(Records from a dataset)
-- Opening Marker --

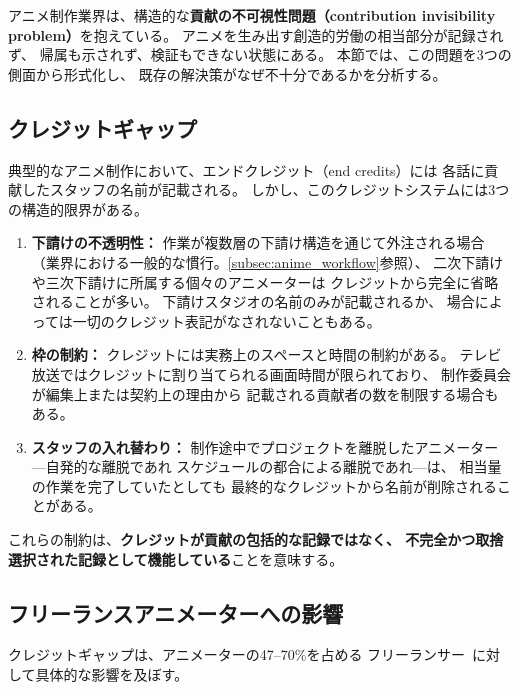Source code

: 
アニメ制作業界は、構造的な\textbf{貢献の不可視性問題（contribution invisibility problem）}を抱えている。
アニメを生み出す創造的労働の相当部分が記録されず、
帰属も示されず、検証もできない状態にある。
本節では、この問題を3つの側面から形式化し、
既存の解決策がなぜ不十分であるかを分析する。

\subsection{クレジットギャップ}
\label{subsec:credit_gap}

典型的なアニメ制作において、エンドクレジット（end credits）には
各話に貢献したスタッフの名前が記載される。
しかし、このクレジットシステムには3つの構造的限界がある。

\begin{enumerate}
  \item \textbf{下請けの不透明性：}
    作業が複数層の下請け構造を通じて外注される場合
    （業界における一般的な慣行。\cref{subsec:anime_workflow}参照）、
    二次下請けや三次下請けに所属する個々のアニメーターは
    クレジットから完全に省略されることが多い。
    下請けスタジオの名前のみが記載されるか、
    場合によっては一切のクレジット表記がなされないこともある。
  \item \textbf{枠の制約：}
    クレジットには実務上のスペースと時間の制約がある。
    テレビ放送ではクレジットに割り当てられる画面時間が限られており、
    制作委員会が編集上または契約上の理由から
    記載される貢献者の数を制限する場合もある。
  \item \textbf{スタッフの入れ替わり：}
    制作途中でプロジェクトを離脱したアニメーター---自発的な離脱であれ
    スケジュールの都合による離脱であれ---は、
    相当量の作業を完了していたとしても
    最終的なクレジットから名前が削除されることがある。
\end{enumerate}

これらの制約は、\textbf{クレジットが貢献の包括的な記録ではなく、
不完全かつ取捨選択された記録として機能している}ことを意味する。

\subsection{フリーランスアニメーターへの影響}
\label{subsec:consequences}

クレジットギャップは、アニメーターの47--70\%を占める
フリーランサー~\cite{janica2023survey}に対して具体的な影響を及ぼす。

-- Closing Marker --

Across the data, find each line that has "label" in it and copy that line.

\label{subsec:credit_gap}
\label{subsec:consequences}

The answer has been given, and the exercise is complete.